Who is Antonio Guterres? Meet the UN's next secretary-general
- Published
The nomination of Antonio Guterres as next UN secretary-general came despite efforts by some politicians for the role to go to a woman, or to someone from eastern Europe.
He is widely expected to select a woman as deputy secretary-general, having said that "gender parity" is crucial at the United Nations.
Speaking earlier this year, Richard Gowan, a UN expert at the European Council on Foreign Relations, said insiders believed Mr Guterres, from Portugal, "could give the UN the kind of kick up the backside it needs".
Mr Guterres was born in Lisbon in 1949. He studied engineering and physics at the Instituto Superior Tecnico, before going into academia after graduating in 1971.
But academia only held the fervent Catholic's interest for a couple of years.
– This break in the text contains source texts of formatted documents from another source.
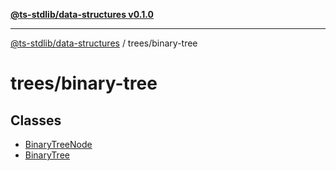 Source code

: [**@ts-stdlib/data-structures v0.1.0**](../../README.md)

***

[@ts-stdlib/data-structures](../../README.md) / trees/binary-tree

# trees/binary-tree

## Classes

- [BinaryTreeNode](classes/BinaryTreeNode.md)
- [BinaryTree](classes/BinaryTree.md)
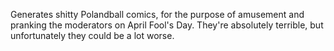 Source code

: Generates shitty Polandball comics, for the purpose of amusement and
pranking the moderators on April Fool's Day. They're absolutely
terrible, but unfortunately they could be a lot worse.
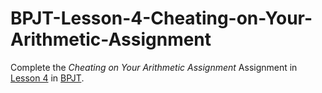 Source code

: # BPJT-Lesson-4-Cheating-on-Your-Arithmetic-Assignment
Complete the _Cheating on Your Arithmetic Assignment_ Assignment in [Lesson 4](https://drive.google.com/file/d/1gSCHzIGVFyDyh87_mf1NuEoKHADdh0mP/view?usp=sharing) in [BPJT](https://drive.google.com/file/d/1khkhu3q0Rbj6VumUkwz1lBz6oSWMF_XH/view?usp=sharing). 


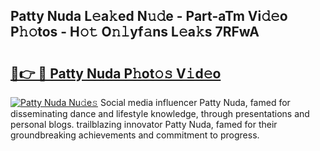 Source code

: ## Patty Nuda L𝚎a𝚔ed N𝚞𝚍e - Part-aTm Vi𝚍𝚎o P𝚑𝚘tos - H𝚘𝚝 O𝚗𝚕yf𝚊ns L𝚎a𝚔s 7RFwA

# <h2><a href="http://kfcruvp.oniu.top/?m=Patty+Nuda">🔗👉 🔴 Patty Nuda P𝚑ot𝚘𝚜 V𝚒d𝚎o</a></h2>

[![Patty Nuda Nu𝚍e𝚜](https://i.imgur.com/0qMVB7G.gif)](http://kfcruvp.oniu.top/?m=Patty+Nuda)
Social media influencer Patty Nuda, famed for disseminating dance and lifestyle knowledge, through presentations and personal blogs. trailblazing innovator Patty Nuda, famed for their groundbreaking achievements and commitment to progress.  
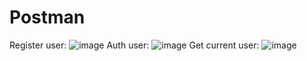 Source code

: # Postman

Register user: ![image](https://github.com/user-attachments/assets/e933d4cc-67b2-4ee6-b0d9-7ad83501e0db)
Auth user: ![image](https://github.com/user-attachments/assets/b3ce84d5-b1ec-4fbc-bce3-c925c7283069)
Get current user: ![image](https://github.com/user-attachments/assets/906a7cb4-08f5-452c-a73a-278eeb55928c)

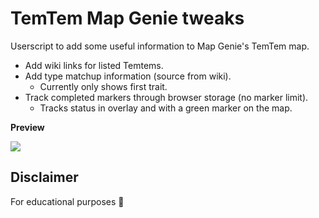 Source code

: # TemTem Map Genie tweaks

Userscript to add some useful information to Map Genie's TemTem map. 

* Add wiki links for listed Temtems.
* Add type matchup information (source from wiki).
  * Currently only shows first trait.
* Track completed markers through browser storage (no marker limit).
  * Tracks status in overlay and with a green marker on the map.

**Preview**

![](https://i.imgur.com/gDG01P7.png)


## Disclaimer

For educational purposes 👀
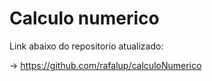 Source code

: # Calculo numerico

Link abaixo do repositorio atualizado:

-> https://github.com/rafalup/calculoNumerico
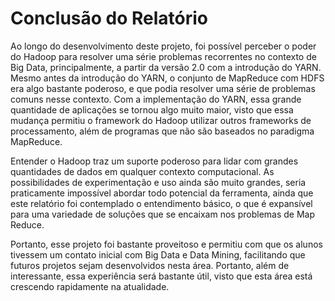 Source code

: # Conclusão do Relatório

Ao longo do desenvolvimento deste projeto, foi possível perceber o poder do Hadoop para resolver uma série problemas recorrentes no contexto de Big Data, principalmente, a partir da versão 2.0 com a introdução do YARN. Mesmo antes da introdução do YARN, o conjunto de MapReduce com HDFS era algo bastante poderoso, e que podia resolver uma série de problemas comuns nesse contexto. Com a implementação do YARN, essa grande quantidade de aplicações se tornou algo muito maior, visto que essa mudança permitiu o framework do Hadoop  utilizar outros frameworks de processamento, além de programas que não são baseados no paradigma MapReduce.

Entender o Hadoop traz um suporte poderoso para lidar com grandes quantidades de dados em qualquer contexto computacional. As possibilidades de experimentação e uso ainda são muito grandes, seria praticamente impossível abordar todo potencial da ferramenta, ainda que este relatório foi contemplado o entendimento básico, o que é expansível para uma variedade de soluções que se encaixam nos problemas de Map Reduce.

Portanto, esse projeto foi bastante proveitoso e permitiu com que os alunos tivessem um contato inicial com Big Data e Data Mining, facilitando que futuros projetos sejam desenvolvidos nesta área. Portanto, além de interessante, essa experiência será bastante  útil, visto que esta área está crescendo rapidamente na atualidade.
He joined the Socialist party in 1974 - the same year five decades of dictatorship came to an end in Portugal - and soon became a full-time politician.
In 1995, three years after being elected the Socialist Party's secretary-general, he was voted in as prime minister, a position he held until 2002.
Then Mr Guterres, fluent in Portuguese, English, Spanish and French, turned his attention to the world of international diplomacy, becoming the UN's high commissioner for refugees in 2005.
Under his guidance, the numbers working in the UNHCR's Geneva head office were slashed, while its capacity to respond to international crises by deploying more staff closer to hotspots was improved.
However, it was his tireless attempts to get the world's richest countries to do more for those fleeing conflict and disaster around the world that people remember.
"We can't deter people fleeing for their lives," he wrote in Time, external magazine last year. "They will come. The choice we have is how well we manage their arrival, and how humanely."
Prior to his nomination, he said that his work at the UNHCR had been excellent preparation for a secretary-general.
"I think we are living in a world where we see a multiplication of new conflicts, and you see an enormous difficulty in solving the conflicts," he said.
"There is a clear lack of capacity in the international community to prevent and to solve conflicts."
Mr Guterres, 67, has two children from his marriage to his first wife, who died in 1998. He remarried in 2001.